As esculturas, vídeos, instalações e fotografias apresentadas em Ritornare jogam ainda com o limite que separa realidade de ficção, como se de um mockumentary se tratasse.
Questionamo-nos constantemente se o que estamos a ver é um relato real, pura ficção, uma versão dos acontecimentos segundo a perceção do artista ou uma construção narrativa que se serve de ambos os lados da barricada.
Não sabemos se a biografia, escrita à mão, na primeira pessoa, em La Superba, é a história da vida da mulher que aparece nas fotografias que a acompanham, do artista ou de outra personagem qualquer.
Da mesma forma, My Way, instalação composta por cinco charriots, nos quais estão pendurados 107 figurinos acompanhados por etiquetas com todas as performances de Maria Callas, de 1938 a 1960, deixa a dúvida relativamente ao verdadeiro proprietário daqueles vestidos. Callas ou a Araújo?
“Todos nós temos um yin e um yang, desdobramo-nos em várias coisas. Essa desdobragem permite questionar uma série de outras coisas, desde quem sou eu, até quem sou eu perante uma determinada situação, ou perante uma determinada figura”.
A dualidade referida por Araújo é evidente Entre Actos (Vissid’Arte, Vissid’Amore), escultura baseada na maquete de um teatro, dentro da qual dois vídeos mostram, em lados opostos, imagens de Maria Callas a interpretar La Traviata, Tosca e Norma, e imagens do artista imitando-a.
O jogo da ilusão atinge, enfim, o apogeu em Interview, vídeo no qual Vasco entrevista Vasco.
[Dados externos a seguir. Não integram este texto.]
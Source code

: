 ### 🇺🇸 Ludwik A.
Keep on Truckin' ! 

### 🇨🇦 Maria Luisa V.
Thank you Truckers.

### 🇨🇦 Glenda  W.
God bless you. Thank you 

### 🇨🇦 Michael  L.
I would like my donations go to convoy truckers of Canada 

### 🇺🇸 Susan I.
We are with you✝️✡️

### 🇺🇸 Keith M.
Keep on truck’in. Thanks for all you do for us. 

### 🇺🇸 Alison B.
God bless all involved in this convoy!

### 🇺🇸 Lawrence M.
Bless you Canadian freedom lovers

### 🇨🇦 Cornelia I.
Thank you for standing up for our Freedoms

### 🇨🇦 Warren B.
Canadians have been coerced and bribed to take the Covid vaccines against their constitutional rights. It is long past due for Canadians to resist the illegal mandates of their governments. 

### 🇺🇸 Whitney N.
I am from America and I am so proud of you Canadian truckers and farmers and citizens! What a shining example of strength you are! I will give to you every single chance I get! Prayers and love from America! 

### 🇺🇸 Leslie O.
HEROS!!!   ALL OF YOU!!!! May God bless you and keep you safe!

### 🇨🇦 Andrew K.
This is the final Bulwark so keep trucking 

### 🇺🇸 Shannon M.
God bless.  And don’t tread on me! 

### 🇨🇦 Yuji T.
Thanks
As respostas não são suas, mas poderiam ser.
Afinal de contas, um artista, esteja no palco, no atelier ou ecoando nas suas obras, será sempre aquele que dentro de si tem “algo para oferecer aos outros, às pessoas”, aquele que, perante a pergunta “por que razão ainda canta?”, não hesitará em responder “porque gosto de ter uma voz própria”.
Acima de tudo, é aquele que sublinhará o facto de o uso de tal voz não ser “um ato de vanglória, mas antes uma tentativa de elevação humana, com tudo o que isso tem de pretensioso, claro”.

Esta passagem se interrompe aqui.